A ellos, a mis tíos, no les gustaba hablar del tema de la herencia, pero yo, en más de una ocasión, les increpé, diciéndoles que no sería justo que aquel bien, no fuese integro para mí. Yo pensaba que lo necesitaba, y además lo creía justo. Siempre había deseado ese bien, –la consulta donde aún trabajaba–, no por el valor económico, que con la crisis actual estaba devaluado, sino porque sentía que me pertenecía.
Me dolía tener que salir de un sitio que lo sentía mío, pero legalmente no lo era. El testamento de mis tíos así lo refería: lo tendría que compartir. Aunque podía haber buscado soluciones intermedias antes de irme de allí, y después de ver todas las opciones, consideré que nada era lo suficientemente digno para mí. Me hablaron de la usucapión, la adquisición de la propiedad por la posesión continuada de una cosa durante el tiempo establecido por la ley.
Varios amigos míos abogados insistieron en que con lo de la usucapión, que si lo peleaba en los juzgados, lo ganaría. Llevaba más de treinta años trabajando allí y podía demostrar que yo hacía frente a todos los pagos de la luz, el agua, la comunidad, los impuestos, diversas reformas, etc… pero jamás llevaría a mi familia al juzgado por nada, y menos por una propiedad.

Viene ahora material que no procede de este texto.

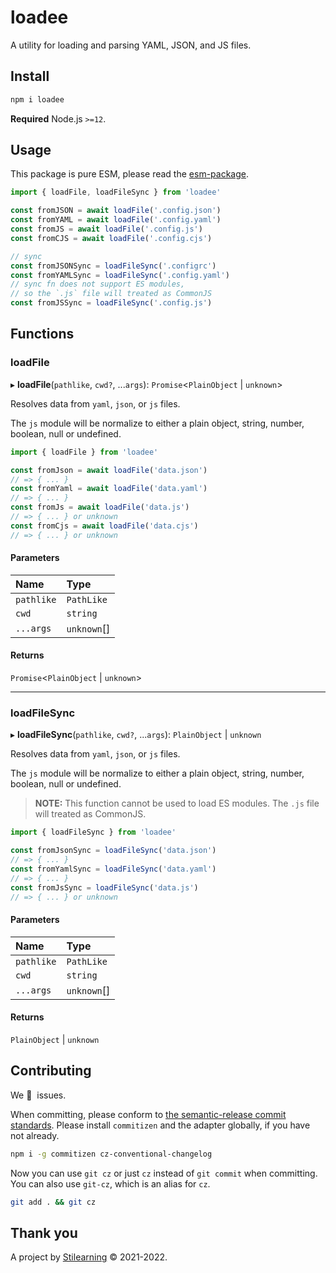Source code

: # loadee

A utility for loading and parsing YAML, JSON, and JS files.

## Install

```bash
npm i loadee
```

**Required** Node.js `>=12`.

## Usage

This package is pure ESM, please read the
[esm-package](https://gist.github.com/sindresorhus/a39789f98801d908bbc7ff3ecc99d99c).

```js
import { loadFile, loadFileSync } from 'loadee'

const fromJSON = await loadFile('.config.json')
const fromYAML = await loadFile('.config.yaml')
const fromJS = await loadFile('.config.js')
const fromCJS = await loadFile('.config.cjs')

// sync
const fromJSONSync = loadFileSync('.configrc')
const fromYAMLSync = loadFileSync('.config.yaml')
// sync fn does not support ES modules,
// so the `.js` file will treated as CommonJS
const fromJSSync = loadFileSync('.config.js')
```

## Functions

### loadFile

▸ **loadFile**(`pathlike`, `cwd?`, ...`args`): `Promise`<`PlainObject` \| `unknown`\>

Resolves data from `yaml`, `json`, or `js` files.

The `js` module will be normalize to either a plain object, string, number,
boolean, null or undefined.

```js
import { loadFile } from 'loadee'

const fromJson = await loadFile('data.json')
// => { ... }
const fromYaml = await loadFile('data.yaml')
// => { ... }
const fromJs = await loadFile('data.js')
// => { ... } or unknown
const fromCjs = await loadFile('data.cjs')
// => { ... } or unknown
```

#### Parameters

| Name       | Type        |
| :--------- | :---------- |
| `pathlike` | `PathLike`  |
| `cwd`      | `string`    |
| `...args`  | `unknown`[] |

#### Returns

`Promise`<`PlainObject` \| `unknown`\>

---

### loadFileSync

▸ **loadFileSync**(`pathlike`, `cwd?`, ...`args`): `PlainObject` \| `unknown`

Resolves data from `yaml`, `json`, or `js` files.

The `js` module will be normalize to either a plain object, string, number,
boolean, null or undefined.

> **NOTE:** This function cannot be used to load ES modules. The `.js`
> file will treated as CommonJS.

```js
import { loadFileSync } from 'loadee'

const fromJsonSync = loadFileSync('data.json')
// => { ... }
const fromYamlSync = loadFileSync('data.yaml')
// => { ... }
const fromJsSync = loadFileSync('data.js')
// => { ... } or unknown
```

#### Parameters

| Name       | Type        |
| :--------- | :---------- |
| `pathlike` | `PathLike`  |
| `cwd`      | `string`    |
| `...args`  | `unknown`[] |

#### Returns

`PlainObject` \| `unknown`

## Contributing

We 💛&nbsp; issues.

When committing, please conform to [the semantic-release commit standards](https://www.conventionalcommits.org/). Please install `commitizen` and the adapter globally, if you have not already.

```bash
npm i -g commitizen cz-conventional-changelog
```

Now you can use `git cz` or just `cz` instead of `git commit` when committing. You can also use `git-cz`, which is an alias for `cz`.

```bash
git add . && git cz
```

## Thank you

A project by [Stilearning](https://stilearning.com) &copy; 2021-2022.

No quería nada que no se me diera de corazón. Había aceptado la voluntad de mis tíos y preparaba mi mudanza. Intentaba aceptar que no había sido especial para ellos; eso sí dolía, y mucho. Mi otra tía, Dalia, también había estado muy unida a ellos durante toda su vida, pero yo estimaba que no a mi nivel.
Me había pasado toda una vida esperando un reconocimiento, una distinción. Me hubiese bastado con ser la dueña total del negocio, el que yo ya regentaba como mío y al que había cooperado, a lo largo de los años, con un alto porcentaje de mis ingresos, asumiendo prácticamente todos los gastos. Por otra parte, jamás creí necesario demostrar todas estas circunstancias en algún tipo de documento o contrato. Económicamente, no necesitaba nada, podía asumir el trasladar mi consulta a otro lugar, pero aquel hecho me despertó por dentro, y abrió la caja de truenos que desde niña fui almacenando en mi interior.
Los recuerdos dormidos… salían a borbotones y había que drenarlos del lago en donde estaban.
Miré a aquella psicóloga con serenidad y le dije que no recordaba haber llorado tanto desde mi infancia. A mis cincuenta y seis años mudaba mi clínica de sitio con el gran riesgo que esto podía conllevar.
Así terminó mi primera entrevista. La terapeuta en ningún momento me asedió ni me obligó a contar lo que no quería; me dio libertad y me sentí desde el principio escuchada y acogida, pero salí nerviosa, más que cuando entré al principio. Narrar el dolor por el que estaba pasando era como hurgar en una herida abierta y sangrante, y esta acción –la de contarlo– hacía que se recrudeciesen mis emociones.